Everyone eligible to work legally in the United States—citizens, permanent residents, and temporary visitors alike—receives a Social Security Number (SSN), a nine-digit identification number.
The Social Security Administration (or SSA) provides SSNs to maintain financial records and evaluate their eligibility for social benefits, including disability, survivor pension, and retirement.
The SSN was originally intended as a payroll number. Nevertheless, it has gradually evolved into a de facto national ID used for taxes and other reasons. It's also a regular part of USCIS (U.S. Citizenship and Immigration Services) paperwork.
Locating Your SSN Information
For verification purposes, your Social Security number may be requested when you call for help or apply for a job. If you can't find your Social Security card and need to verify your number, you may do so by examining specific papers, including:
- bank statements,
- And tax returns.
- It may even be on earlier USCIS forms. (if you have any)

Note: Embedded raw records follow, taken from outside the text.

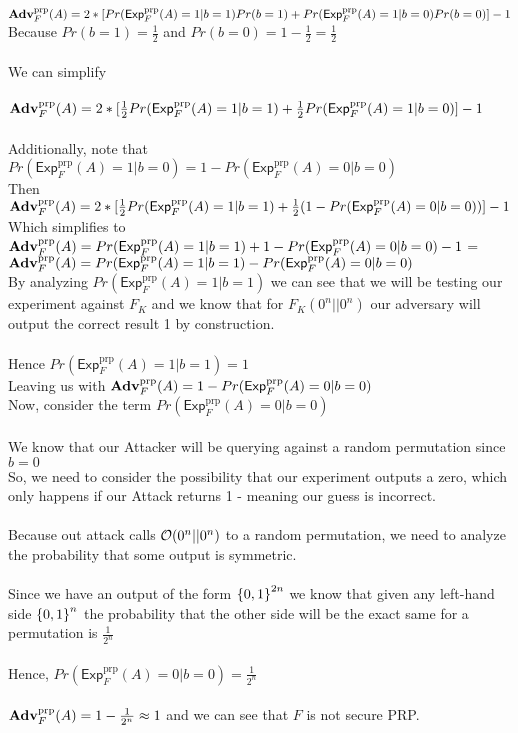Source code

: \documentclass[11pt]{article}
\newcommand{\ExpPRP}[2]{\mathsf{Exp}^{\mathrm{prp}}_{#1}{(#2)}}
\newcommand{\AdvPRP}[2]{\Adv^{\mathrm{prp}}_{#1}(#2)}
\begin{document}
$\AdvPRP{F}{A} = 2*[Pr(\ExpPRP{F}{A} = 1 | b = 1)Pr(b = 1) +  Pr(\ExpPRP{F}{A} = 1 | b = 0)Pr(b = 0)] - 1$\\

Because $Pr(b = 1) = \frac{1}{2}$ and $Pr(b = 0) = 1 - \frac{1}{2} = \frac{1}{2}$ \\
\\
We can simplify \\
\\
$\AdvPRP{F}{A} = 2*[\frac{1}{2}Pr(\ExpPRP{F}{A} = 1 | b = 1) +  \frac{1}{2}Pr(\ExpPRP{F}{A} = 1 | b = 0)] - 1$\\
\\
Additionally, note that $Pr(\ExpPRP{F}{A} = 1 | b = 0) = 1 - Pr(\ExpPRP{F}{A} = 0 | b = 0)$\\


Then $\AdvPRP{F}{A} = 2*[\frac{1}{2}Pr(\ExpPRP{F}{A} = 1 | b = 1) +  \frac{1}{2}(1 - Pr(\ExpPRP{F}{A} = 0 | b = 0))] - 1$\\

Which simplifies to $\AdvPRP{F}{A} = Pr(\ExpPRP{F}{A} = 1 | b = 1) +  1 - Pr(\ExpPRP{F}{A} = 0 | b = 0) - 1$ = \\

$\AdvPRP{F}{A} = Pr(\ExpPRP{F}{A} = 1 | b = 1) - Pr(\ExpPRP{F}{A} = 0 | b = 0)$\\

By analyzing $Pr(\ExpPRP{F}{A} = 1 | b = 1)$ we can see that we will be testing our experiment against $F_K$ and we know that for $F_K(0^n|| 0^n)$ our adversary will output the correct result 1 by construction.\\ 
\\
Hence $Pr(\ExpPRP{F}{A} = 1 | b = 1) = 1$\\

Leaving us with $\AdvPRP{F}{A} = 1 - Pr(\ExpPRP{F}{A} = 0 | b = 0)$\\

Now, consider the term $Pr(\ExpPRP{F}{A} = 0 | b = 0)$\\
\\
We know that our Attacker will be querying against a random permutation since $b = 0$
\\

So, we need to consider the possibility that our experiment outputs a zero, which only happens if our Attack returns 1 - meaning our guess is incorrect. \\
\\
Because out attack calls ${\cal O}(0^n || 0^n)$ to a random permutation, we need to analyze the probability that some output is symmetric.\\
\\
Since we have an output of the form ${\{0,1\}}^{2n}$ we know that given any left-hand side ${\{0,1\}}^{n}$ the probability that the other side will be the exact same for a permutation is $\frac{1}{2^n}$\\
\\
Hence, $Pr(\ExpPRP{F}{A} = 0 | b = 0) = \frac{1}{2^n}$\\
\\
$\AdvPRP{F}{A} = 1 - \frac{1}{2^n} \approx 1$ and we can see that $F$ is not secure PRP.
\end{document}

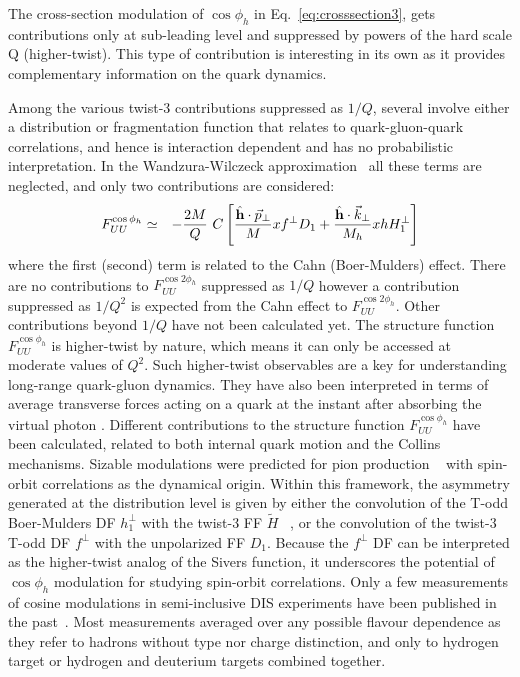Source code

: \documentclass[aps,prl,twocolumn,showpacs,superscriptaddress,groupedaddress]{revtex4-1}  %
\newcommand{\FUUc}{F_{UU}^{\cos\phi_h}}
\newcommand{\FUUcc}{F_{UU}^{\cos2\phi_h}}
\newcommand{\kt}{\vec{k}_\perp}
\newcommand{\pt}{\vec{p}_\perp}
\newcommand{\ph}{\phi_h}
\begin{document}
The cross-section modulation of  $\cos \phi_h $ in Eq.~\ref{eq:crosssection3}, gets contributions only
at sub-leading level and suppressed by powers of the hard scale Q (higher-twist).
This type of contribution is interesting in its own as it provides complementary information
on the quark dynamics.

Among the various twist-3 contributions suppressed as $1/Q$, several involve
either a distribution or fragmentation function that relates to
quark-gluon-quark correlations, and hence is interaction dependent and has no probabilistic
interpretation. In the Wandzura-Wilczeck approximation~\cite{Wandzura:1977qf}
all these terms are neglected, and only two contributions are considered: %
\begin{eqnarray} \nonumber
\label{Eq:cosphi}
\FUUc & \simeq & -\frac{2M}{Q}\  C\left[\frac{ \hat{\bf h} \cdot \pt}{M} xf^\perp D_1 +
\frac{\hat{\bf h} \cdot \kt}{M_h} 
xh H_1^\perp \right] \\
\end{eqnarray}
where the first (second) term is related to the Cahn (Boer-Mulders) effect.
There are no contributions to $\FUUcc$ suppressed as $1/Q$ however a contribution suppressed as $1/Q^2$ is expected from the Cahn effect to $\FUUcc$.
Other contributions beyond $1/Q$ have not been calculated yet.
The structure function $F^{\cos \ph}_{UU}$ is higher-twist by nature, which means it can only be accessed at moderate values of $Q^2$.
Such higher-twist observables are a key for understanding long-range quark-gluon dynamics.
They have also been interpreted in terms of average transverse forces acting on a quark at the instant after absorbing the virtual photon \cite{Burkardt:2008vd}.
Different contributions to the structure function  $F^{\cos \ph}_{UU}$ have been calculated, related to both internal quark motion and the Collins mechanisms.
Sizable modulations  were predicted for pion production ~\cite{Anselmino:2005nn} with spin-orbit correlations   as the dynamical origin.
Within this framework, the asymmetry generated at the distribution level is given by either the convolution of the T-odd Boer-Mulders DF $h_1^{\perp}$ with the twist-3 FF $\tilde{H}$ ~\cite{Bacchetta:2006tn}, or the convolution of the  twist-3 T-odd DF $f^\perp$ with the unpolarized FF $D_1$\cite{Metz:2004je}.
Because the $f^\perp$ DF can be interpreted as the higher-twist analog of the Sivers function, it underscores the potential of $\cos\phi_h$ modulation for studying spin-orbit correlations. 
Only a few measurements of cosine modulations in semi-inclusive DIS experiments have been published in the past~\cite{Aubert:1983cz,Arneodo:1986cf,Adams:1993hs,Breitweg:2000qh}.
Most measurements averaged over any possible flavour dependence as they refer to hadrons without type nor charge distinction, and only to hydrogen target or hydrogen and deuterium targets combined together.
\end{document}
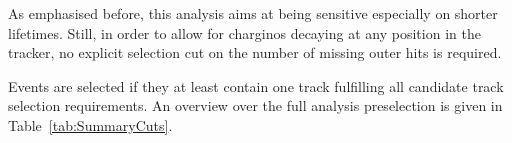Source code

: As emphasised before, this analysis aims at being sensitive especially on shorter lifetimes.
Still, in order to allow for charginos decaying at any position in the tracker, no explicit selection cut on the number of missing outer hits is required.

Events are selected if they at least contain one track fulfilling all candidate track selection requirements.
An overview over the full analysis preselection is given in Table~\ref{tab:SummaryCuts}. 
\renewcommand{\arraystretch}{1.40}
\begin{table}[!h]
\vspace{5pt}
\centering
\caption{Summary and categorisation of the analysis selection.}
\label{tab:SummaryCuts}
\end{table}
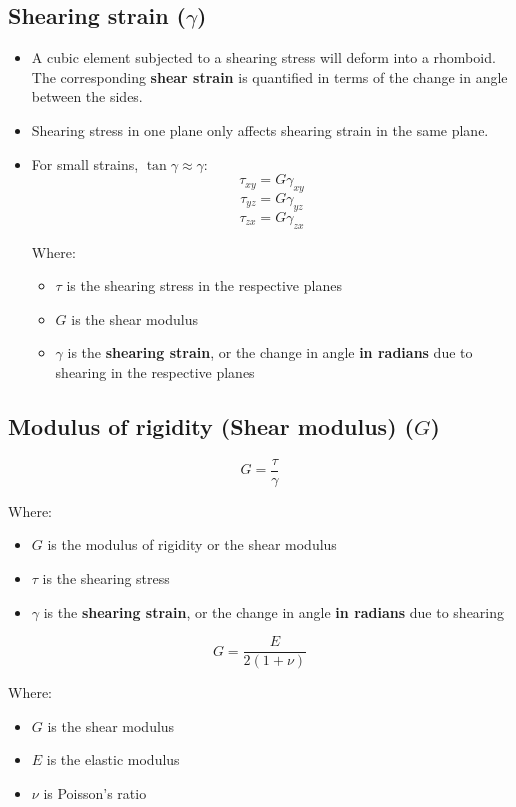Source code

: \documentclass[11pt]{article}
\begin{document}
\subsection{Shearing strain (\(\gamma\))}
\label{sec:orgf3e8c24}
\begin{itemize}
\item A cubic element subjected to a shearing stress will deform into a rhomboid. The corresponding \textbf{shear strain} is quantified in terms of the change in angle between the sides.
\item Shearing stress in one plane only affects shearing strain in the same plane.
\item For small strains, \(\tan \gamma \approx \gamma\):
\[\tau_{xy} = G \gamma_{xy}\]
\[\tau_{yz} = G \gamma_{yz}\]
\[\tau_{zx} = G \gamma_{zx}\]

Where:
\begin{itemize}
\item \(\tau\) is the shearing stress in the respective planes
\item \(G\) is the shear modulus
\item \(\gamma\) is the \textbf{shearing strain}, or the change in angle \textbf{in radians} due to shearing in the respective planes
\end{itemize}
\end{itemize}

\subsection{Modulus of rigidity (Shear modulus) (\(G\))}
\label{sec:org1e98521}
\[G = \frac{\tau}{\gamma}\]

Where:
\begin{itemize}
\item \(G\) is the modulus of rigidity or the shear modulus
\item \(\tau\) is the shearing stress
\item \(\gamma\) is the \textbf{shearing strain}, or the change in angle \textbf{in radians} due to shearing
\end{itemize}

\[G = \frac{E}{2(1 + \nu)}\]

Where:
\begin{itemize}
\item \(G\) is the shear modulus
\item \(E\) is the elastic modulus
\item \(\nu\) is Poisson's ratio
\end{itemize}
\end{document}

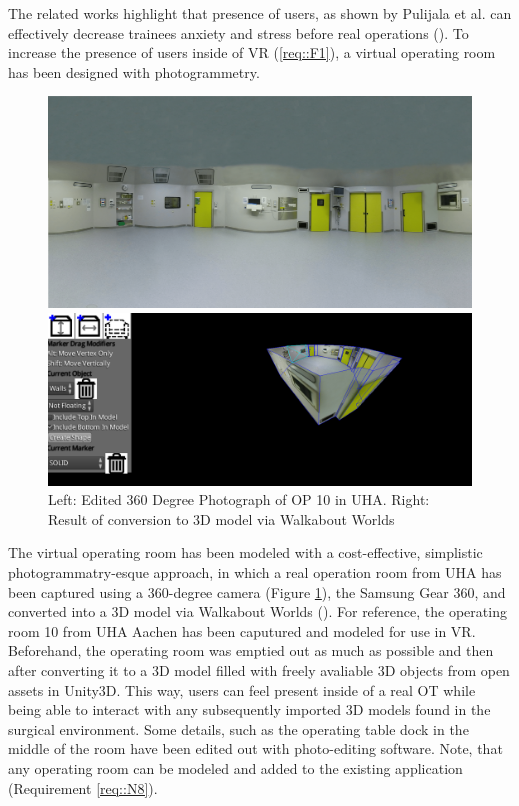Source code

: The related works highlight that presence of users, as shown by Pulijala et al. can effectively decrease trainees anxiety and stress before real operations (\cite{Pulijala.2017}).
To increase the presence of users inside of VR (\ref{req::F1}), a virtual operating room has been designed with photogrammetry.

\begin{figure}[ht]
    \centering
    \begin{minipage}{.5\textwidth}
      \centering
      \includegraphics[width=0.95\linewidth]{images/implementation/operating_room_360.png}
    \end{minipage}%
    \begin{minipage}{.5\textwidth}
      \centering
      \includegraphics[width=0.95\linewidth]{images/implementation/walkabout_worlds.png}
    \end{minipage}
    \caption{\label{fig::360OperatingRoom}Left: Edited 360 Degree Photograph of OP 10 in UHA. Right: Result of conversion to 3D model via Walkabout Worlds}
\end{figure}

The virtual operating room has been modeled with a cost-effective, simplistic photogrammatry-esque approach, in which a real operation room from UHA has been captured using a 
360-degree camera (Figure \ref{fig::360OperatingRoom}), the Samsung Gear 360, and converted into a 3D model via Walkabout Worlds (\cite{WalkaboutWorlds}).
For reference, the operating room 10 from UHA Aachen has been caputured and modeled for use in VR.
Beforehand, the operating room was emptied out as much as possible and then after converting it to a 3D model filled with freely avaliable 3D objects from open assets in Unity3D.
This way, users can feel present inside of a real OT while being able to interact with any subsequently imported 3D models found in the surgical environment.
Some details, such as the operating table dock in the middle of the room have been edited out with photo-editing software.
Note, that any operating room can be modeled and added to the existing application (Requirement \ref{req::N8}).


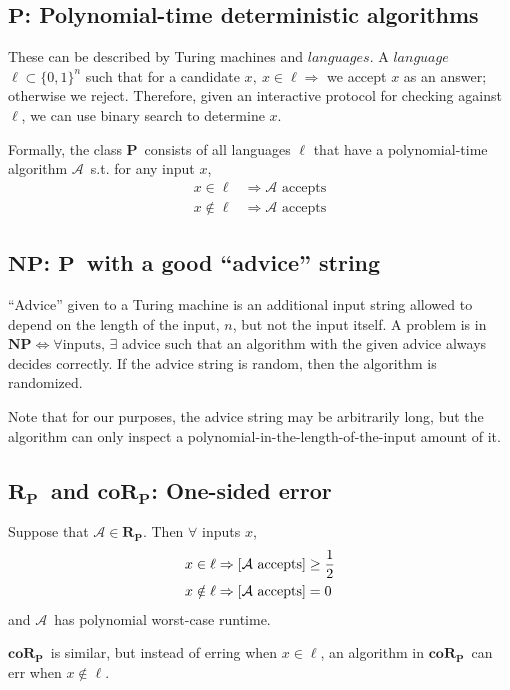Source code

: \documentclass[11pt]{article}
\let\Pr\relax
\DeclareMathOperator*{\Pr}{\mathbb{P}}
\newcommand{\Pt}{\ensuremath{\mathbf{P}}}
\newcommand{\NP}{\ensuremath{\mathbf{NP}}}
\newcommand{\RP}{\ensuremath{\mathbf{R_{P}}}}
\newcommand{\coRP}{\ensuremath{\mathbf{coR_{P}}}}
\newcommand{\Alg}{\ensuremath{\mathcal{A}}}
\begin{document}
\subsection{\Pt: Polynomial-time deterministic algorithms}

These can be described by Turing machines and $languages$. A $language$ $\ell \subset \{0,1\}^n$ such that for a candidate $x,\ x \in \ell \Rightarrow$ we accept $x$ as an answer; otherwise we reject.
Therefore, given an interactive protocol for checking against $\ell$, we can use binary search to determine $x$.

Formally, the class \Pt\ consists of all languages $\ell$ that have a polynomial-time algorithm \Alg\ s.t. for any input $x$, 
\begin{align*}
  x \in \ell &\Rightarrow \Alg \text{ accepts} \\
  x \notin \ell &\Rightarrow \Alg \text{ accepts}
\end{align*}

\subsection{\NP: \Pt\ with a good ``advice'' string}

``Advice'' given to a Turing machine is an additional input string allowed to depend on the length of the input, $n$, but not the input itself. A problem is in $\NP \Leftrightarrow \forall\text{inputs, }\exists$ advice such that an algorithm with the given advice always decides correctly. If the advice string is random, then the algorithm is randomized.

Note that for our purposes, the advice string may be arbitrarily long, but the algorithm can only inspect a polynomial-in-the-length-of-the-input amount of it.

\subsection{\RP\ and \coRP: One-sided error }

Suppose that $\Alg\in\RP$. Then $\forall$ inputs $x$,
\begin{align*}
  x \in \ell &\Rightarrow \Pr[\Alg \text{ accepts}] \geq \frac{1}{2} \\
  x \notin \ell &\Rightarrow \Pr[\Alg \text{ accepts}] = 0
\end{align*}
and \Alg\ has polynomial worst-case runtime.

\coRP\ is similar, but instead of erring when $x\in\ell$, an algorithm in \coRP\ can err when $x\notin\ell$.
\end{document}

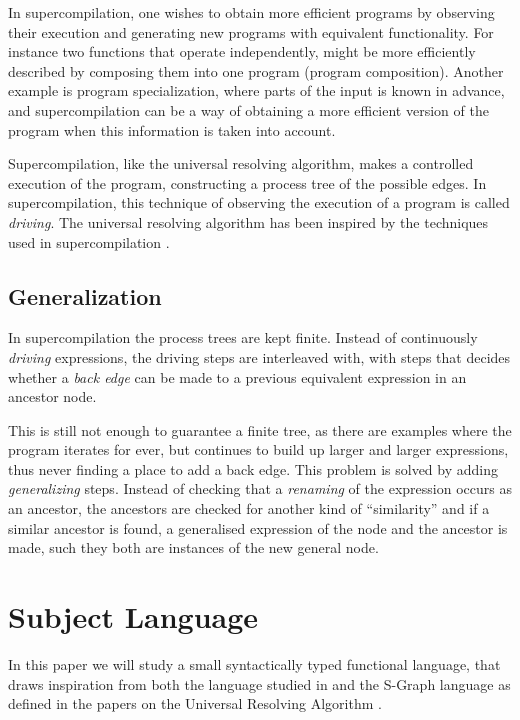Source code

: \documentclass[10pt]{../sigplanconf}
\begin{document}
In supercompilation, one wishes to obtain more efficient programs by
observing their execution and generating new programs with equivalent
functionality. For instance two functions that operate independently,
might be more efficiently described by composing them into one program
(program composition). Another example is program specialization,
where parts of the input is known in advance, and supercompilation can
be a way of obtaining a more efficient version of the program when
this information is taken into account.

Supercompilation, like the universal resolving algorithm, makes a
controlled execution of the program, constructing a process tree of
the possible edges. In supercompilation, this technique of observing
the execution of a program is called \textit{driving}. The universal
resolving algorithm has been inspired by the techniques used in
supercompilation \cite{abramov2002principles}.

\subsection{Generalization}
In supercompilation the process trees are kept finite. Instead of
continuously \textit{driving} expressions, the driving steps are
interleaved with, with steps that decides whether a \textit{back edge}
can be made to a previous equivalent expression in an ancestor node.

This is still not enough to guarantee a finite tree, as there are
examples where the program iterates for ever, but continues to build
up larger and larger expressions, thus never finding a place to add a
back edge. This problem is solved by adding \textit{generalizing}
steps. Instead of checking that a \textit{renaming} of the expression
occurs as an ancestor, the ancestors are checked for another kind of
``similarity'' and if a similar ancestor is found, a generalised
expression of the node and the ancestor is made, such they both are
instances of the new general node.

\section{Subject Language}
\label{sec:trfl}
In this paper we will study a small syntactically typed functional
language, that draws inspiration from both the language studied in
\cite{sorensen1998introduction} and the S-Graph language as defined in
the papers on the Universal Resolving Algorithm
\cite{abramov2000universal, abramov2002universal,
  abramov2002principles}.
\end{document}
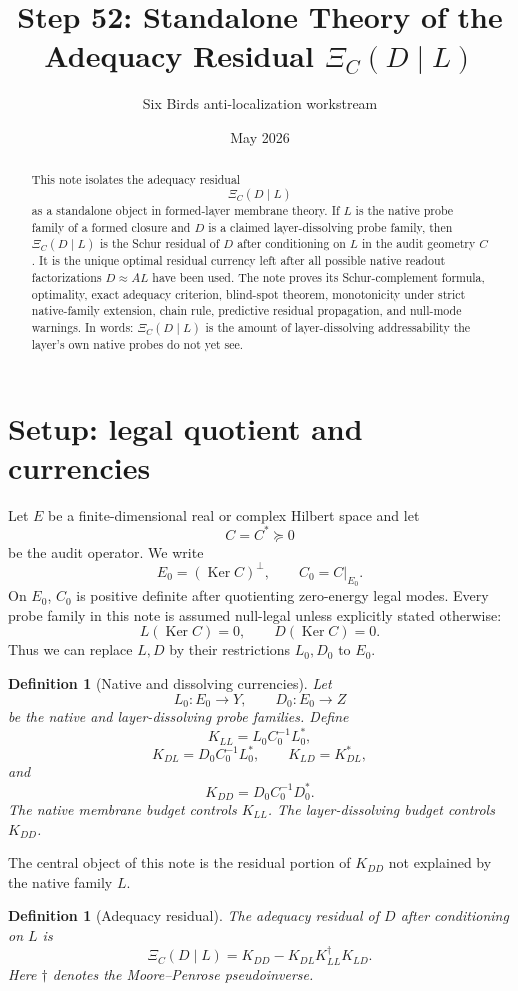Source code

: \documentclass[11pt]{article}
\title{Step 52: Standalone Theory of the Adequacy Residual $\Xi_C(D\mid L)$}
\author{Six Birds anti-localization workstream}
\date{May 2026}
\newtheorem{definition}[theorem]{Definition}
\newcommand{\Ker}{\operatorname{Ker}}
\begin{document}
\maketitle

\begin{abstract}
This note isolates the adequacy residual
\[
\Xi_C(D\mid L)
\]
as a standalone object in formed-layer membrane theory.  If $L$ is the native probe family of a formed closure and $D$ is a claimed layer-dissolving probe family, then $\Xi_C(D\mid L)$ is the Schur residual of $D$ after conditioning on $L$ in the audit geometry $C$.  It is the unique optimal residual currency left after all possible native readout factorizations $D\approx AL$ have been used.  The note proves its Schur-complement formula, optimality, exact adequacy criterion, blind-spot theorem, monotonicity under strict native-family extension, chain rule, predictive residual propagation, and null-mode warnings.  In words: $\Xi_C(D\mid L)$ is the amount of layer-dissolving addressability the layer's own native probes do not yet see.
\end{abstract}

\section{Setup: legal quotient and currencies}

Let $E$ be a finite-dimensional real or complex Hilbert space and let
\[
C=C^*\succeq 0
\]
be the audit operator.  We write
\[
E_0=(\Ker C)^{\perp},\qquad C_0=C|_{E_0}.
\]
On $E_0$, $C_0$ is positive definite after quotienting zero-energy legal modes.  Every probe family in this note is assumed null-legal unless explicitly stated otherwise:
\[
L(\Ker C)=0,\qquad D(\Ker C)=0.
\]
Thus we can replace $L,D$ by their restrictions $L_0,D_0$ to $E_0$.

\begin{definition}[Native and dissolving currencies]
Let
\[
L_0:E_0\to Y,
\qquad
D_0:E_0\to Z
\]
be the native and layer-dissolving probe families.  Define
\[
K_{LL}=L_0 C_0^{-1}L_0^*,
\]
\[
K_{DL}=D_0 C_0^{-1}L_0^*,
\qquad
K_{LD}=K_{DL}^*,
\]
and
\[
K_{DD}=D_0 C_0^{-1}D_0^*.
\]
The native membrane budget controls $K_{LL}$.  The layer-dissolving budget controls $K_{DD}$.
\end{definition}

The central object of this note is the residual portion of $K_{DD}$ not explained by the native family $L$.

\begin{definition}[Adequacy residual]
The adequacy residual of $D$ after conditioning on $L$ is
\[
\boxed{
\Xi_C(D\mid L)
=
K_{DD}-K_{DL}K_{LL}^{\dagger}K_{LD}.
}
\]
Here $\dagger$ denotes the Moore--Penrose pseudoinverse.
\end{definition}
\end{document}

If you don't have an SSN, "N/A" is an acceptable response on most USCIS applications. In most cases, Social Security numbers are rare for nonimmigrant visa holders.
Getting your Social Security number from a previous employer is also a possible option. Companies often retain a record of an employee's SSN. To obtain copies of your SSN, contact your employer.
SSN Application for Non-U.S. Citizens
Applying for a Social Security number is required if you are an immigrant and want one of your own. Here's how:
Securing an SSN with an Immigrant Visa
Did you know you may use your visa to apply for a Social Security number? Securing a Social Security number through an immigrant visa makes it considerably simpler to get one.
It is possible to request a Social Security number with your immigrant visa application (Form DS-260) or immigrant visa registration (Form DS-230). You may do so by checking a box on the application. If you choose this option, you won't need to apply for a card separately or go to a designated Social Security office. This makes things more convenient.
When you enter the country, the SSA will issue you a Social Security number (SSN) along with your card. Basically speaking, the address on your SSA file will also be the address on your green card issued by the U.S. Dept of Homeland Security.
Using Form I-765
You may apply for an SSN while making your request for work permission in the United States. Simultaneous submissions for an SSN and Form I-765 filing with USCIS are allowed. This is the most common route those seeking status adjustment or DACA use to apply for their Social Security numbers.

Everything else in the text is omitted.